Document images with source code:
########################################

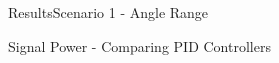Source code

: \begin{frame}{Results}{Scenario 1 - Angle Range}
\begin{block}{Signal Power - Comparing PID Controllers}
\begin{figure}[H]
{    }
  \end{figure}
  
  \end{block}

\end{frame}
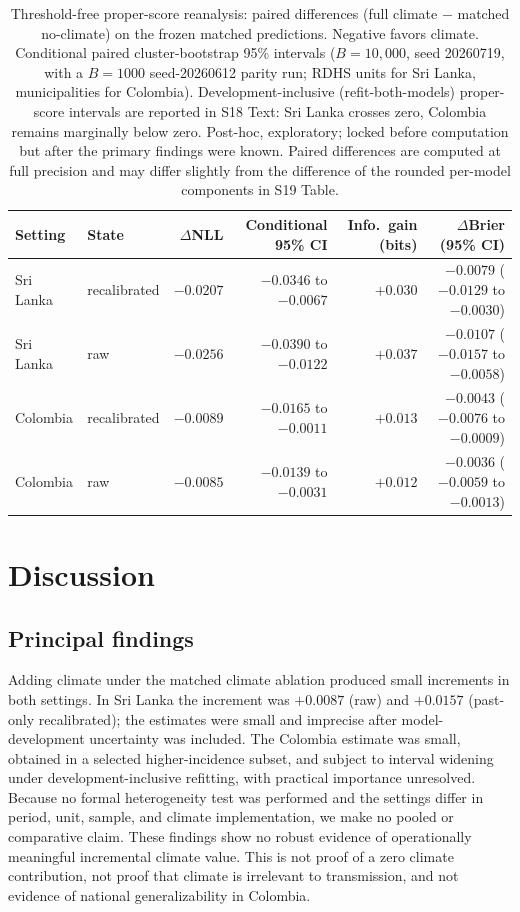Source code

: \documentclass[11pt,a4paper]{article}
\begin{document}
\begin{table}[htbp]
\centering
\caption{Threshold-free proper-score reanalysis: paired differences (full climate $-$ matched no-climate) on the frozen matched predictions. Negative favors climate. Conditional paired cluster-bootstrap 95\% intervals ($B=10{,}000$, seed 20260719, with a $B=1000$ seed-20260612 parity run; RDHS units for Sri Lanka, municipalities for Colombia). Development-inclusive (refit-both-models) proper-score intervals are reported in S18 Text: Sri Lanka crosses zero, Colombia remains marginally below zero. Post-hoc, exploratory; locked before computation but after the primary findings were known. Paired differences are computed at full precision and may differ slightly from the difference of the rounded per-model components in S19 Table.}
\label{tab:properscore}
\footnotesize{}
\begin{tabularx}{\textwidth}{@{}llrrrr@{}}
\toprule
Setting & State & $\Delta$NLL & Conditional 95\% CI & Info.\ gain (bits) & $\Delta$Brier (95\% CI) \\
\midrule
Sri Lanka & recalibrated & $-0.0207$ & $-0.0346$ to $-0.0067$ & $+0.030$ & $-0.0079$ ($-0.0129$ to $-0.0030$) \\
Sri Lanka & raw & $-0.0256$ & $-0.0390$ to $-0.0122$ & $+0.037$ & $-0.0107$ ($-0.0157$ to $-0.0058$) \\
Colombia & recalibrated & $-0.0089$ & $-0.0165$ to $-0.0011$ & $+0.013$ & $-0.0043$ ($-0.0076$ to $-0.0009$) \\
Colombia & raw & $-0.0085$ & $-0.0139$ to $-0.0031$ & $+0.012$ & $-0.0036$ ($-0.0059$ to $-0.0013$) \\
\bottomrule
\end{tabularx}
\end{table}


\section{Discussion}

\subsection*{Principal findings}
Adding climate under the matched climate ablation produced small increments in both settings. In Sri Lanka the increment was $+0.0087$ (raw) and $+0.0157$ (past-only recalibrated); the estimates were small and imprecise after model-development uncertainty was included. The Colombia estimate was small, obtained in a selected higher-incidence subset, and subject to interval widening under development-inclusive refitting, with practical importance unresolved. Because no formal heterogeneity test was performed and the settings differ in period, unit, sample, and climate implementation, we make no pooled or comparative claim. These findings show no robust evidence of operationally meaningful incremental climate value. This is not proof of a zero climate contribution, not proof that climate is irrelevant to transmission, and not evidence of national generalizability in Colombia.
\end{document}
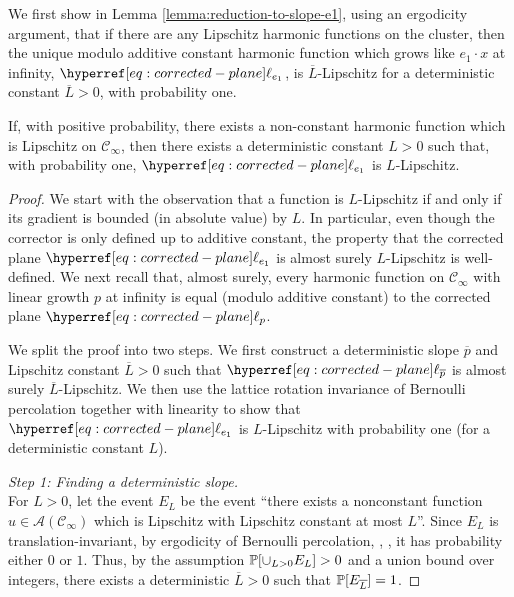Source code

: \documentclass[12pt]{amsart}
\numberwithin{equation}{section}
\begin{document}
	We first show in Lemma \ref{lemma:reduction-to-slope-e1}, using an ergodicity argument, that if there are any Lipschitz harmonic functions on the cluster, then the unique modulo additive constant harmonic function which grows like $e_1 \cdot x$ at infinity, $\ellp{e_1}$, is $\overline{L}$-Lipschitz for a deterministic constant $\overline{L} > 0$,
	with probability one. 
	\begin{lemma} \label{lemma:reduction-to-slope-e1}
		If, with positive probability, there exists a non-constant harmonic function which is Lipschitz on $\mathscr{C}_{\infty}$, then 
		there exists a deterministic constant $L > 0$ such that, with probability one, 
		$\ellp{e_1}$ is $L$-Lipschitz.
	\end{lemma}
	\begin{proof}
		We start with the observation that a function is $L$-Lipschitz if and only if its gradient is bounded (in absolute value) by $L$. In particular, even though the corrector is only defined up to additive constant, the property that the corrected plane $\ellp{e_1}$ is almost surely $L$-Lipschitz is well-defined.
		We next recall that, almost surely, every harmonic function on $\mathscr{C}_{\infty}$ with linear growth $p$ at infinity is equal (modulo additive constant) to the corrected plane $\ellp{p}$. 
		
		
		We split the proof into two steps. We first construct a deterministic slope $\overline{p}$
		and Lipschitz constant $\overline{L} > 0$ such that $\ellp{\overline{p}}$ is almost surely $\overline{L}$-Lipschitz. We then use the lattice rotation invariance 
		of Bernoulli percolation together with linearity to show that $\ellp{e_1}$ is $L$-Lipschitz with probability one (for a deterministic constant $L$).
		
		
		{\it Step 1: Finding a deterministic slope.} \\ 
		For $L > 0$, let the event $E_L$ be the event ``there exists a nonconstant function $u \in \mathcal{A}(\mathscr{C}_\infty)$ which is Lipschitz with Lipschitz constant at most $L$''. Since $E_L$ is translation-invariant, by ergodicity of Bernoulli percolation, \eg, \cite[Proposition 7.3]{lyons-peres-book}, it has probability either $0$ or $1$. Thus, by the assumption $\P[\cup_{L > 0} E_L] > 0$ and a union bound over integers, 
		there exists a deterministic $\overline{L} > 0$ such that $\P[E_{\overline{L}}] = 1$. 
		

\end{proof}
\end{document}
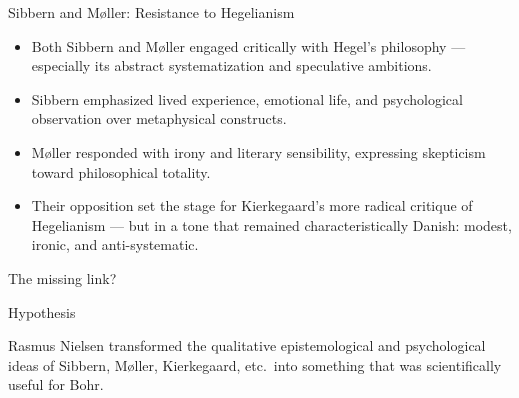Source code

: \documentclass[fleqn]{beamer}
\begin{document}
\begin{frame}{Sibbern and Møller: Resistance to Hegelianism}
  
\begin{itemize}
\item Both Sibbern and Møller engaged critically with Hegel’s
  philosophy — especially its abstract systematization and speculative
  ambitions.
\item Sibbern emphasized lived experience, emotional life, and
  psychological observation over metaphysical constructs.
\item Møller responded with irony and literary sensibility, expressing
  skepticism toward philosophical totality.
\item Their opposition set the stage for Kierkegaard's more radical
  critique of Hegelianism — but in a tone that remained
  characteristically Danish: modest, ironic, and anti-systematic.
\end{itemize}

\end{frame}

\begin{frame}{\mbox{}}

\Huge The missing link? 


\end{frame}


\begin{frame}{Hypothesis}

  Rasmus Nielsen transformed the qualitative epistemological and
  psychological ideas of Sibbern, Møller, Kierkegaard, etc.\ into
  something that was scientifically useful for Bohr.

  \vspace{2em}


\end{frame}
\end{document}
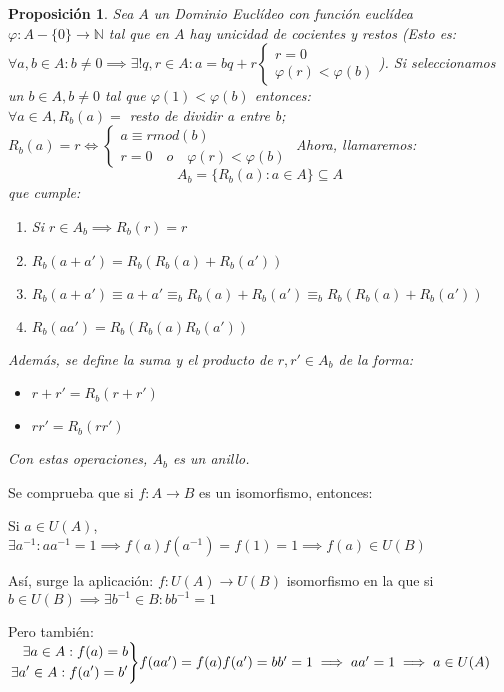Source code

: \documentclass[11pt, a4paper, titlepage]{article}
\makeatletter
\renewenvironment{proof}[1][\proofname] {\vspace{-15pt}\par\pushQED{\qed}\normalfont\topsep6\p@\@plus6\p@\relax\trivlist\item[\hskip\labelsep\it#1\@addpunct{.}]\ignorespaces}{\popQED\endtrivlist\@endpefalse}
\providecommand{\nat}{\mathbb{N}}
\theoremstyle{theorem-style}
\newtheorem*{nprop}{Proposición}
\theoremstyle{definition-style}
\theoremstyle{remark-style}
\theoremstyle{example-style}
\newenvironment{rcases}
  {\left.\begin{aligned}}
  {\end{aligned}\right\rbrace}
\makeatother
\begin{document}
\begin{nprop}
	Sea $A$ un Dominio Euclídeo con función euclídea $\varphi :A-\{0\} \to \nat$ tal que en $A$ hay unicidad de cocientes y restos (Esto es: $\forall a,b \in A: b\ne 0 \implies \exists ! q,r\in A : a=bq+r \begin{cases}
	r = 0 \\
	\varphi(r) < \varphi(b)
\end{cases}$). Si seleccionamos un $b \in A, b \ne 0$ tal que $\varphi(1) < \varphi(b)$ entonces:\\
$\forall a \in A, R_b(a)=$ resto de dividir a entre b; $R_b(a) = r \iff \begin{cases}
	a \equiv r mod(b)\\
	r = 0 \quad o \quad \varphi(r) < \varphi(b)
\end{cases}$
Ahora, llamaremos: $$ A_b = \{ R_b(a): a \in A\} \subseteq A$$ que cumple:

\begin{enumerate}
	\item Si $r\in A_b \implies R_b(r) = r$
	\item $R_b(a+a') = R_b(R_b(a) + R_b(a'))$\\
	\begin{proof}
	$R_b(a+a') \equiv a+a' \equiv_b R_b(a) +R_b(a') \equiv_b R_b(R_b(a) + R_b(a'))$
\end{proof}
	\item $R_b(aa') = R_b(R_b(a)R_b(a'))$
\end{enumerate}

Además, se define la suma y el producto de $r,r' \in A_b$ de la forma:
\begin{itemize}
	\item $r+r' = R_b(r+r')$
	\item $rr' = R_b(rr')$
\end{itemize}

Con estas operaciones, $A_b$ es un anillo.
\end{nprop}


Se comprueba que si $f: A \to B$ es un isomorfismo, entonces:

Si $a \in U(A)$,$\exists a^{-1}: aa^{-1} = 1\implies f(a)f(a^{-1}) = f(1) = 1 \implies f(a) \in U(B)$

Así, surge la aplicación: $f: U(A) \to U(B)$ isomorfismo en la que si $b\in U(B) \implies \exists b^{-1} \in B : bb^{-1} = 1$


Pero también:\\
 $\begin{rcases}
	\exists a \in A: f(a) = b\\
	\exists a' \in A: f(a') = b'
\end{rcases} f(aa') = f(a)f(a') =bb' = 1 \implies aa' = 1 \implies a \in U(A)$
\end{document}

########################################

Search the data for the string "psychological". List each line that has it.

Task answer:
  psychological observation over metaphysical constructs.
  psychological ideas of Sibbern, Møller, Kierkegaard, etc.\ into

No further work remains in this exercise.